Thrap. The knock on the study door is gentle.

“Yes?”

Kusyl opens the door and peers inside. “Ah … ser … the engineers brought the replacement firelances.”

Lorn beckons for the squad leader to come in.

Kusyl does and closes the door behind him.

“They’re not fully charged, or there aren’t enough?” Lorn suggests.

“Just a score and a half, ser. If Frynyl hadn’t run for the north, well, ser …”

“I know. There wouldn’t even be one for me. I could have borrowed one from Juist, but only one. He generally has a few extras, and they don’t discharge theirs as rapidly as we do.” Lorn smiles. “I appreciate your telling me. It won’t change anything.” He glances toward the window. “I just hope the rain lets up soon.”

“Not quite so heavy as earlier, ser.” Kusyl bobs his head. “There be anything you want, ser?”

“No, thank you.”

Once Kusyl leaves, Lorn looks out at the still-falling rain. He shakes his head sadly. Maran has made Lorn’s decision for him, although Lorn doubts Maran will understand the reasons for that decision. The captain fingers his chin. In a way, Ciesrt has also helped to make Lorn’s decision, and his sister’s consort would not understand either.

Lorn takes out another sheet of report paper and begins drafting the summary report to Majer Maran. Since nothing occurred, it is short, and before long, Lorn has handed it to Kusyl for dispatch.

Then he crosses the courtyard to his quarters quickly, but Kusyl is right, for the rain has diminished to a fraction of its former intensity.

He bolts the door behind himself, pacing around the small room, thinking. After a time, he recovers and opens the silver-covered book, searching for a poem that may reflect his conflicting emotions, either his sense of loss at Ryalth’s absence … perhaps his growing understanding of how fortunate he has been to have found and held her or his anger at Maran’s smallness. He passes by page after page of verse, feeling the weight of melancholy, until he pauses, caught by an image, though it is not what he has sought.

He reads the words slowly, and aloud, for the combination of the subtle strangeness and the angular characters always suggests restraint.


An ornamented garden, filled with flowers,


statues surrounding lovers’ bowers,


these we will not find in granite walls,


nor in the heights of Palace halls,


vain images of a world long lost in space


that none can bear to view or to replace.


Love you I will these last days we hold,


loving till we are ash and order cold,


for ancient images are not for keeping,


nor Palace walls and second falls for weeping.

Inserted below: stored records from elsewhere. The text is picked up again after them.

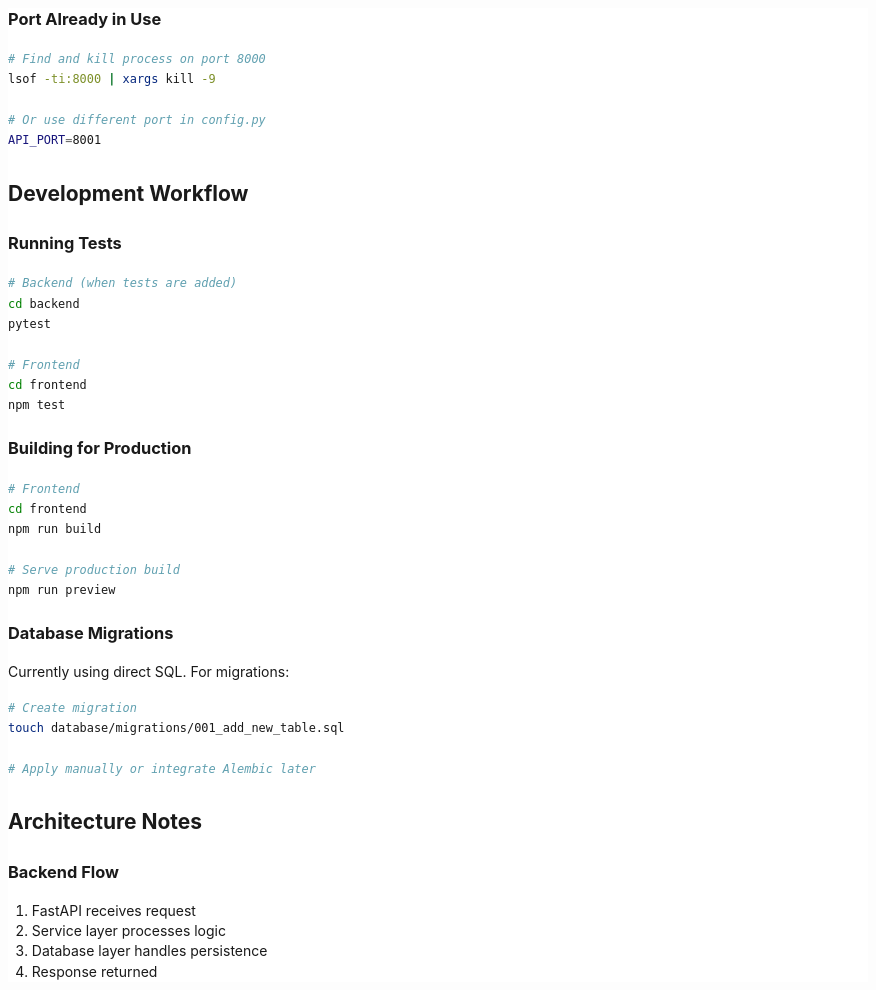 ### Port Already in Use

```bash
# Find and kill process on port 8000
lsof -ti:8000 | xargs kill -9

# Or use different port in config.py
API_PORT=8001
```

## Development Workflow

### Running Tests

```bash
# Backend (when tests are added)
cd backend
pytest

# Frontend
cd frontend
npm test
```

### Building for Production

```bash
# Frontend
cd frontend
npm run build

# Serve production build
npm run preview
```

### Database Migrations

Currently using direct SQL. For migrations:

```bash
# Create migration
touch database/migrations/001_add_new_table.sql

# Apply manually or integrate Alembic later
```

## Architecture Notes

### Backend Flow

1. FastAPI receives request
2. Service layer processes logic
3. Database layer handles persistence
4. Response returned
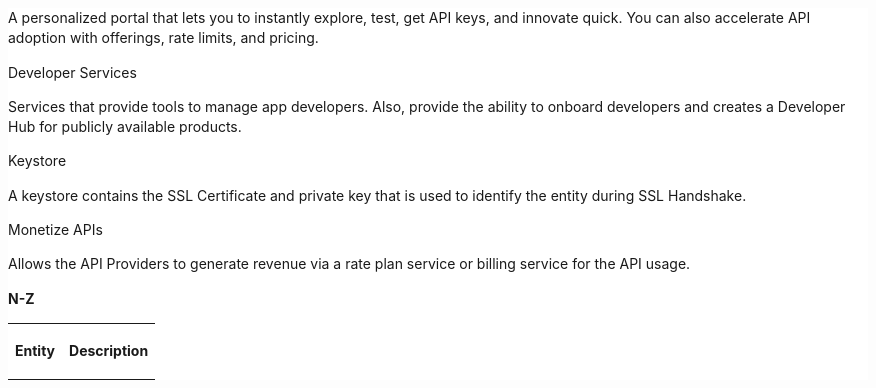 A personalized portal that lets you to instantly explore, test, get API keys, and innovate quick. You can also accelerate API adoption with offerings, rate limits, and pricing.

</td>
</tr>
<tr>
<td valign="top">

Developer Services

</td>
<td valign="top">

Services that provide tools to manage app developers. Also, provide the ability to onboard developers and creates a Developer Hub for publicly available products.

</td>
</tr>
<tr>
<td valign="top">

Keystore

</td>
<td valign="top">

A keystore contains the SSL Certificate and private key that is used to identify the entity during SSL Handshake.

</td>
</tr>
<tr>
<td valign="top">

Monetize APIs

</td>
<td valign="top">

Allows the API Providers to generate revenue via a rate plan service or billing service for the API usage.

</td>
</tr>
</table>

**N-Z**


<table>
<tr>
<th valign="top">

Entity

</th>
<th valign="top">

Description
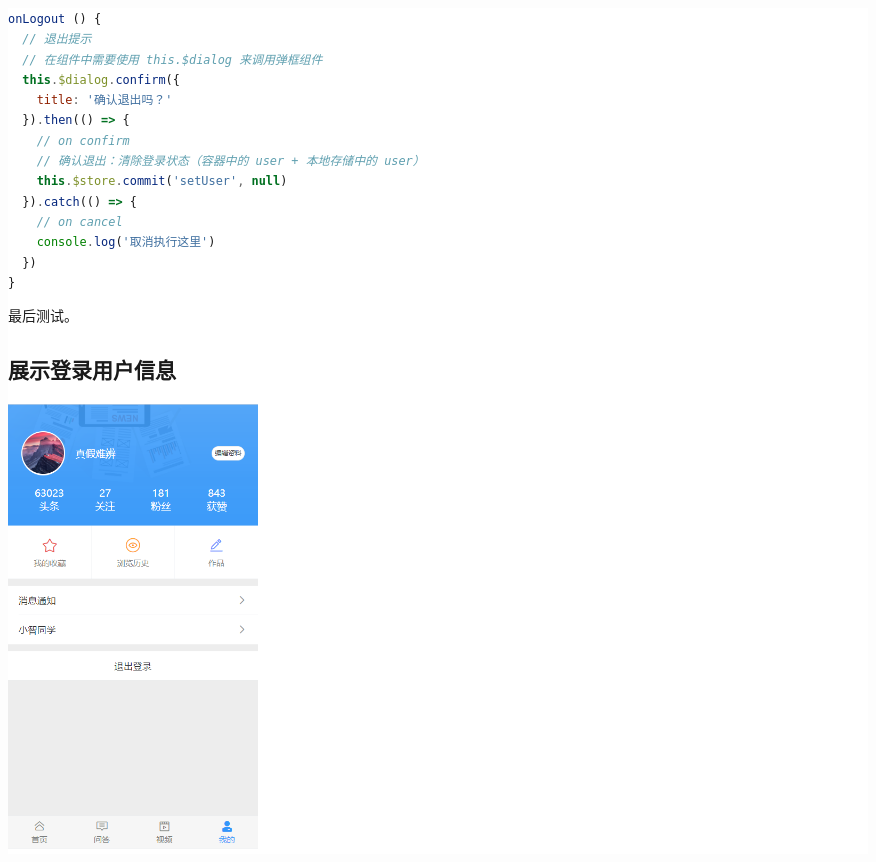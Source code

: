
 ```js
onLogout () {
  // 退出提示
  // 在组件中需要使用 this.$dialog 来调用弹框组件
  this.$dialog.confirm({
    title: '确认退出吗？'
  }).then(() => {
    // on confirm
    // 确认退出：清除登录状态（容器中的 user + 本地存储中的 user）
    this.$store.commit('setUser', null)
  }).catch(() => {
    // on cancel
    console.log('取消执行这里')
  })
}
```

最后测试。

## 展示登录用户信息

<img src="./assets/image-20200109133717775.png" alt="image-20200109133717775" width="250" />

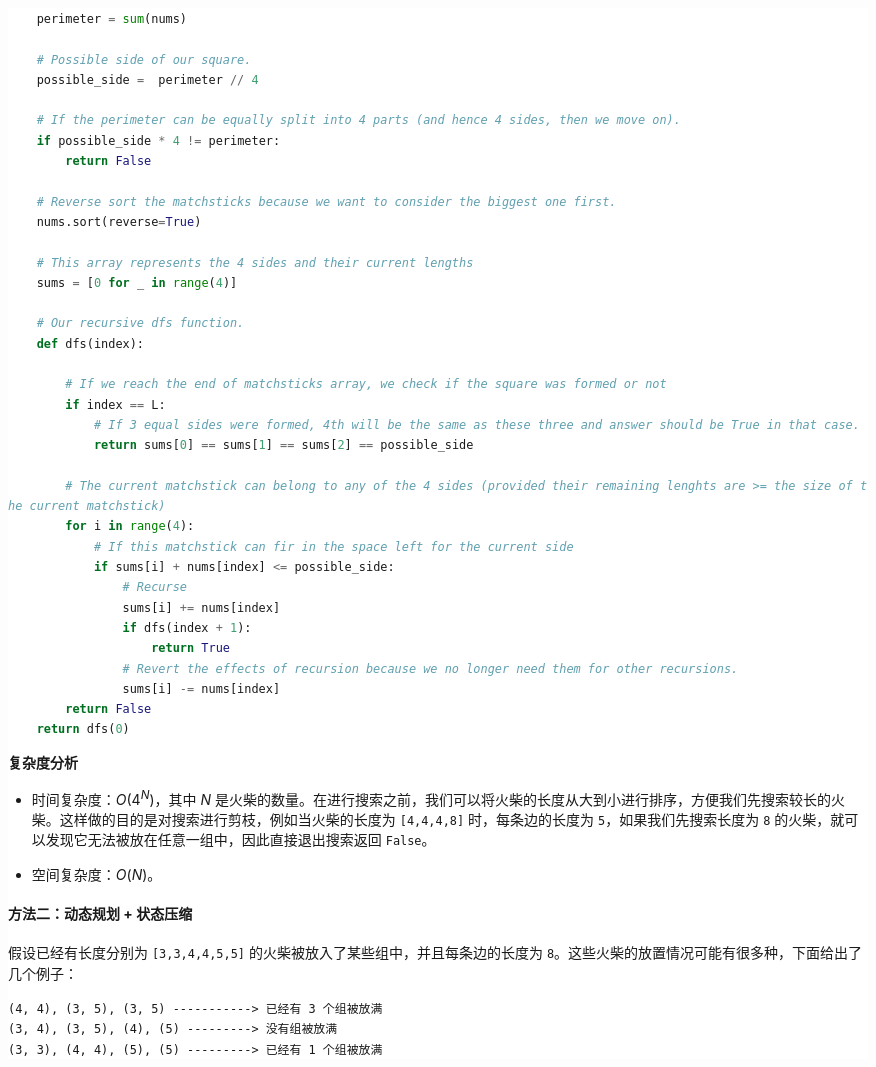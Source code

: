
 ```Python [sol1]
    perimeter = sum(nums)

    # Possible side of our square.
    possible_side =  perimeter // 4

    # If the perimeter can be equally split into 4 parts (and hence 4 sides, then we move on).
    if possible_side * 4 != perimeter:
        return False

    # Reverse sort the matchsticks because we want to consider the biggest one first.
    nums.sort(reverse=True)

    # This array represents the 4 sides and their current lengths
    sums = [0 for _ in range(4)]

    # Our recursive dfs function.
    def dfs(index):

        # If we reach the end of matchsticks array, we check if the square was formed or not
        if index == L:
            # If 3 equal sides were formed, 4th will be the same as these three and answer should be True in that case.
            return sums[0] == sums[1] == sums[2] == possible_side

        # The current matchstick can belong to any of the 4 sides (provided their remaining lenghts are >= the size of the current matchstick)
        for i in range(4):
            # If this matchstick can fir in the space left for the current side
            if sums[i] + nums[index] <= possible_side:
                # Recurse
                sums[i] += nums[index]
                if dfs(index + 1):
                    return True
                # Revert the effects of recursion because we no longer need them for other recursions.
                sums[i] -= nums[index]
        return False        
    return dfs(0)
```

**复杂度分析**

* 时间复杂度：$O(4^N)$，其中 $N$ 是火柴的数量。在进行搜索之前，我们可以将火柴的长度从大到小进行排序，方便我们先搜索较长的火柴。这样做的目的是对搜索进行剪枝，例如当火柴的长度为 `[4,4,4,8]` 时，每条边的长度为 `5`，如果我们先搜索长度为 `8` 的火柴，就可以发现它无法被放在任意一组中，因此直接退出搜索返回 `False`。

* 空间复杂度：$O(N)$。

#### 方法二：动态规划 + 状态压缩

假设已经有长度分别为 `[3,3,4,4,5,5]` 的火柴被放入了某些组中，并且每条边的长度为 `8`。这些火柴的放置情况可能有很多种，下面给出了几个例子：

```
(4, 4), (3, 5), (3, 5) -----------> 已经有 3 个组被放满
(3, 4), (3, 5), (4), (5) ---------> 没有组被放满
(3, 3), (4, 4), (5), (5) ---------> 已经有 1 个组被放满
```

He frowns, wondering again who the writer might have been. Then he shakes his head, looking for something slightly less melancholy, but the best he can find is the first stanza of another verse.


Virtues of old hold fast.


Morning’s blaze cannot last;


and rose petals soon part.


Not so a steadfast heart.


“Not so a steadfast heart …” he murmurs to himself. Is his heart that steadfast? He shakes his head and turns to the lines about pears, recalling Ryalth’s voice as she had read the words on a chill morning that had been warmer than most he has known.

Then, only then, he slowly closes the book. Ryalth had asked him so long ago what he knew of the ancients. He still does not know, only that they had somehow seen an age end, a life end, and it had colored everything written in the small, seemingly eternal, silver-covered volume he holds.